[Records for the task Boundary: Start]
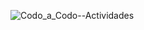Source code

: 
![Codo_a_Codo--Actividades](https://github-readme-stats.vercel.app/api?username=ChiniMarquez&theme=dracula&show_icons=true)
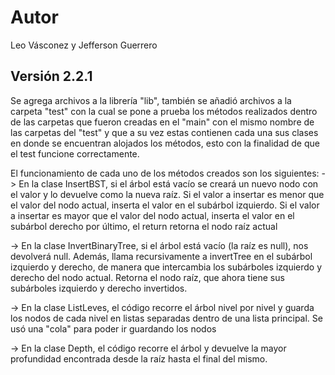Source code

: # Autor
Leo Vásconez y Jefferson Guerrero
## Versión 2.2.1
Se agrega archivos a la librería "lib", también se añadió archivos a la carpeta "test" con la cual se pone a prueba los métodos realizados dentro de las carpetas que fueron creadas en el "main" con el mismo nombre de las carpetas del "test" y que a su vez estas contienen cada una sus clases en donde se encuentran alojados los métodos, esto con la finalidad de que el test funcione correctamente. 

El funcionamiento de cada uno de los métodos creados son los siguientes: 
-> En la clase InsertBST, si el árbol está vacío se creará un nuevo nodo con el valor y lo devuelve como la nueva raíz. Si el valor a insertar es menor que el valor del nodo actual, inserta el valor en el subárbol izquierdo. Si el valor a insertar es mayor que el valor del nodo actual, inserta el valor en el subárbol derecho por último, el return retorna el nodo raíz actual

-> En la clase InvertBinaryTree, si el árbol está vacío (la raíz es null), nos devolverá null. Además, llama recursivamente a invertTree en el subárbol izquierdo y derecho, de manera que intercambia los subárboles izquierdo y derecho del nodo actual. Retorna el nodo raíz, que ahora tiene sus subárboles izquierdo y derecho invertidos.

-> En la clase ListLeves, el código recorre el árbol nivel por nivel y guarda los nodos de cada nivel en listas separadas dentro de una lista principal. Se usó una "cola" para poder ir guardando los nodos

-> En la clase Depth, el código recorre el árbol y devuelve la mayor profundidad encontrada desde la raíz hasta el final del mismo.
[Records for the task Boundary: End]
• Exercise aim: Starting at the top of the listing above, reproduce each line up to and including the one with "## Versión 2.2.1"; omit the pictures.

• Response area:
Source code

: 
![Codo_a_Codo--Actividades](https://github-readme-stats.vercel.app/api?username=ChiniMarquez&theme=dracula&show_icons=true)
Source code

: # Autor
Leo Vásconez y Jefferson Guerrero
## Versión 2.2.1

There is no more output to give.